O pai biológico das crianças, segundo a apuração do caso, teria morrido de Covid-19, em 2020. Em depoimento à polícia, uma das vítimas resgatadas no apartamento, na última terça-feira (21), informou que elas haviam vindo de São Joaquim de Bicas, na semana anterior ao resgate, e que a avó teria passado a noite de sábado (18) com elas, mas não retornou. 

  • Crianças resgatadas possuem duas irmãs que estão em abrigo

Duas meninas, de 1 e 2 anos, que são irmãs dos meninos resgatados na última terça-feira, dia 21 de fevereiro, no bairro Lagoinha, estão em um abrigo, sob a tutela do Estado. A informação foi confirmada ao TEMPO pelo Conselho Tutelar de São Joaquim de Bicas, na região metropolitana de Belo Horizonte. 

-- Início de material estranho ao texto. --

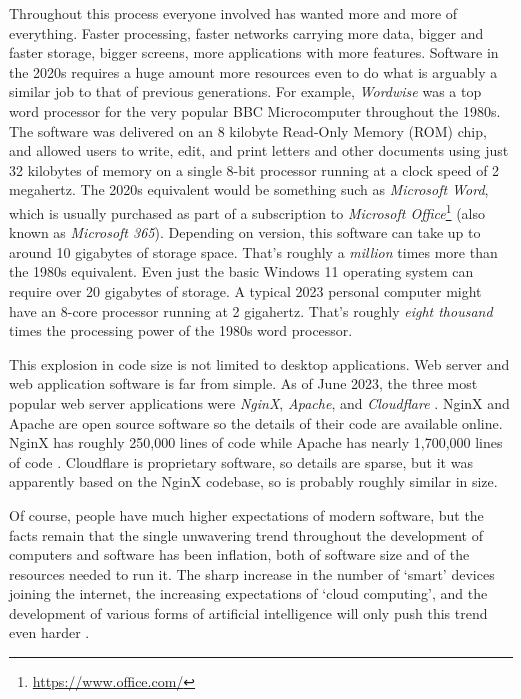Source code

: Throughout this process everyone involved has wanted more and more of everything. Faster processing, faster networks carrying more data, bigger and faster storage, bigger screens, more applications with more features.  Software in the 2020s requires a huge amount more resources even to do what is arguably a similar job to that of previous generations. For example, \emph{Wordwise} \citep{Wordwise2023} was a top word processor for the very popular BBC Microcomputer throughout the 1980s. The software was delivered on an 8 kilobyte Read-Only Memory (ROM) chip, and allowed users to write, edit, and print letters and other documents using just 32 kilobytes of memory on a single 8-bit processor running at a clock speed of 2 megahertz. The 2020s equivalent would be something such as \emph{Microsoft Word}, which is usually purchased as part of a subscription to \emph{Microsoft Office}\footnote{\url{https://www.office.com/}} (also known as \emph{Microsoft 365}). Depending on version, this software can take up to around 10 gigabytes of storage space. That's roughly a \emph{million} times more than the 1980s equivalent. Even just the basic Windows 11 operating system can require over 20 gigabytes of storage. A typical 2023 personal computer might have an 8-core processor running at 2 gigahertz. That's roughly \emph{eight thousand} times the processing power of the 1980s word processor.

This explosion in code size is not limited to desktop applications. Web server and \gls{web application} software is far from simple. As of June 2023, the three most popular web server applications were \emph{NginX}, \emph{Apache}, and \emph{Cloudflare} \citep{Netcraft2023}. NginX and Apache are open source software so the details of their code are available online. NginX has roughly 250,000 lines of code \citep{Openhub2023a} while Apache has nearly 1,700,000 lines of code \citep{Openhub2023}. Cloudflare is proprietary software, so details are sparse, but it was apparently based on the NginX codebase, so is probably roughly similar in size.

Of course, people have much higher expectations of modern software, but the facts remain that the single unwavering trend throughout the development of computers and software has been inflation, both of software size and of the resources needed to run it. The sharp increase in the number of `smart' devices joining the internet, the increasing expectations of `\gls{cloud computing}', and the development of various forms of \gls{artificial intelligence} will only push this trend even harder \citep{Falk2023}.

As meninas foram encaminhadas para unidade no dia 6 de fevereiro, depois que a mãe delas foi presa após levar um de seus cinco filhos, um garoto de 4 anos, com ferimentos para uma unidade hospitalar da cidade. O menino acabou morrendo devido à gravidade dos ferimentos que sofreu. No momento da prisão, a mulher teria omitido a existência dos dois filhos mais velhos, de 6 e 9 anos, resgatados na capital mineira. 

  • A investigação

A Polícia Civil abriu um inquérito para investigar o caso e, até o momento, a mulher que estaria cuidando e teria abandonado as crianças no local ainda não foi identificada e presa. O Ministério Público de Minas Gerais informou, por meio de nota, que o caso é investigado e que as informações estão sob sigilo.